── MATERIAL PROVIDED

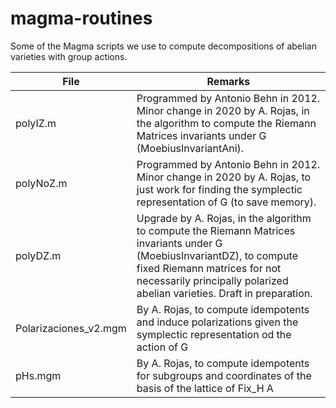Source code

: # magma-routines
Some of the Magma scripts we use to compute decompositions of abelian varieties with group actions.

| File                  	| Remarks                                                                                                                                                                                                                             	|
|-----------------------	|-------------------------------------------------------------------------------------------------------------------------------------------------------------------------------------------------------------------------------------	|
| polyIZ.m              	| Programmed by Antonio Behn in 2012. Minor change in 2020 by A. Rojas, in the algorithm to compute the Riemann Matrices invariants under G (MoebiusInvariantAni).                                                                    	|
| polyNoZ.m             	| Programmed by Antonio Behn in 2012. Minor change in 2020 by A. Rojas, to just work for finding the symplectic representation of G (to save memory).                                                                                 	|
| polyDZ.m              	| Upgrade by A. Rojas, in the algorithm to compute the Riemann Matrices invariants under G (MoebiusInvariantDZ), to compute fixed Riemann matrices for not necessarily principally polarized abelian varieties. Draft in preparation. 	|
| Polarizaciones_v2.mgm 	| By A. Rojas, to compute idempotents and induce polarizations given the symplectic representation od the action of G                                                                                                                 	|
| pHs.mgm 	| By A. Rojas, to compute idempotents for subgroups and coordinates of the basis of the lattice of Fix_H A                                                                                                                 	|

────
── MATERIAL PROVIDED

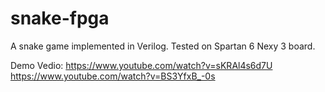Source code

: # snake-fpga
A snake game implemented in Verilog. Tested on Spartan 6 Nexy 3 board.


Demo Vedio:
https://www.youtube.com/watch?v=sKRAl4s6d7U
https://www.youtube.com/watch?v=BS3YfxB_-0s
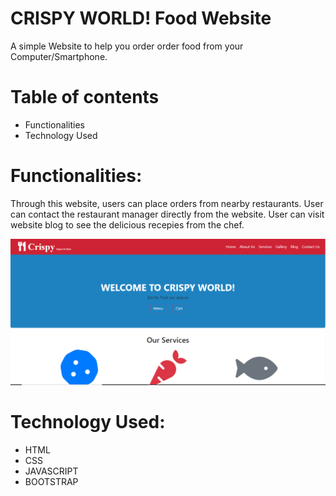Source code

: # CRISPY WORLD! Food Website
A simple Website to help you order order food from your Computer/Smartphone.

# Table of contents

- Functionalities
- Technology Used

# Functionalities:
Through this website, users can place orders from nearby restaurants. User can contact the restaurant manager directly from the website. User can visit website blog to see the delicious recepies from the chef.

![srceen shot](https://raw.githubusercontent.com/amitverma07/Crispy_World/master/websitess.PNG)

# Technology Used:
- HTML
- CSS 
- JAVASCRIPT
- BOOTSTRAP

────

YOUR TASK :: Report each line in the entries where the string "Behn" occurs.

RESPONSE AREA ::
| polyIZ.m              	| Programmed by Antonio Behn in 2012. Minor change in 2020 by A. Rojas, in the algorithm to compute the Riemann Matrices invariants under G (MoebiusInvariantAni).                                                                    	|
| polyNoZ.m             	| Programmed by Antonio Behn in 2012. Minor change in 2020 by A. Rojas, to just work for finding the symplectic representation of G (to save memory).                                                                                 	|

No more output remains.